▸ To do
Take each line in the entries below that holds "watch" and show it.
Start of Supplied entries
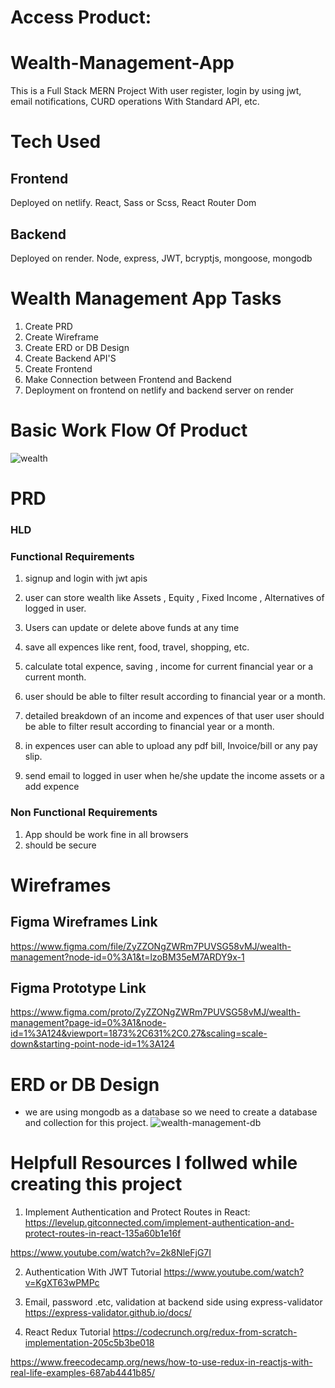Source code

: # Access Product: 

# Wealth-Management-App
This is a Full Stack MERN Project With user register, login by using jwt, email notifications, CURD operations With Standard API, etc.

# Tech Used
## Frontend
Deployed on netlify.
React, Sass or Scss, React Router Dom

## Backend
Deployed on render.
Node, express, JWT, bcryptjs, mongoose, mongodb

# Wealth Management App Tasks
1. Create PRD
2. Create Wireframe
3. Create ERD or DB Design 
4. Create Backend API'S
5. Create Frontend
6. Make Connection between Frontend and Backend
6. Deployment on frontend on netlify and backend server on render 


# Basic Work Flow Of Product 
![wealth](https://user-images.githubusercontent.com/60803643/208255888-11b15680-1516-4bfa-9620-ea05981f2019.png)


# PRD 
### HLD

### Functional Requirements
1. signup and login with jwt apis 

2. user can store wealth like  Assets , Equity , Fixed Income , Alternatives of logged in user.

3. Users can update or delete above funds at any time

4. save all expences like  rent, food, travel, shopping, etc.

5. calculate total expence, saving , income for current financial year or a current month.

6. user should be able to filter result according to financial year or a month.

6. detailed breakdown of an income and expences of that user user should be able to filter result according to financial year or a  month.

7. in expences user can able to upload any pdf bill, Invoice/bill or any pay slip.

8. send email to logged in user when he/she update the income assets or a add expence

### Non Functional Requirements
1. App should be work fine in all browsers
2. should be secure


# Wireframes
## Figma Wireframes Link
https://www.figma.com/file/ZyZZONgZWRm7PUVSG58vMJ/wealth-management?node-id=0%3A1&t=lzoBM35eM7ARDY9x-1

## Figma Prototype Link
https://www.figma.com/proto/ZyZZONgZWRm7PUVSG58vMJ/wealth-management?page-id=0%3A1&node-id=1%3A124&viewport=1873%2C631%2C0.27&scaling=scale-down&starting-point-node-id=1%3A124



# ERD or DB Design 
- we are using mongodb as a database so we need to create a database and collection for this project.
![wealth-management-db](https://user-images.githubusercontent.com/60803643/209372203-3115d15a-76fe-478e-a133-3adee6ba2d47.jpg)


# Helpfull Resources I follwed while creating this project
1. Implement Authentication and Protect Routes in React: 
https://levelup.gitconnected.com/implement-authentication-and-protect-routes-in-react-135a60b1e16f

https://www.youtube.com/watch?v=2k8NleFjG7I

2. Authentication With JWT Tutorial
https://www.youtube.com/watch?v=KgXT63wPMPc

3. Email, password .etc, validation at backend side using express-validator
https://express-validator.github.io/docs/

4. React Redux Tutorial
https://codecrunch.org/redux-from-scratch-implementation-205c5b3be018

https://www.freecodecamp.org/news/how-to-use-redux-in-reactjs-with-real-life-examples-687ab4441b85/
End of Supplied entries
▸ Solution below
https://www.youtube.com/watch?v=2k8NleFjG7I
https://www.youtube.com/watch?v=KgXT63wPMPc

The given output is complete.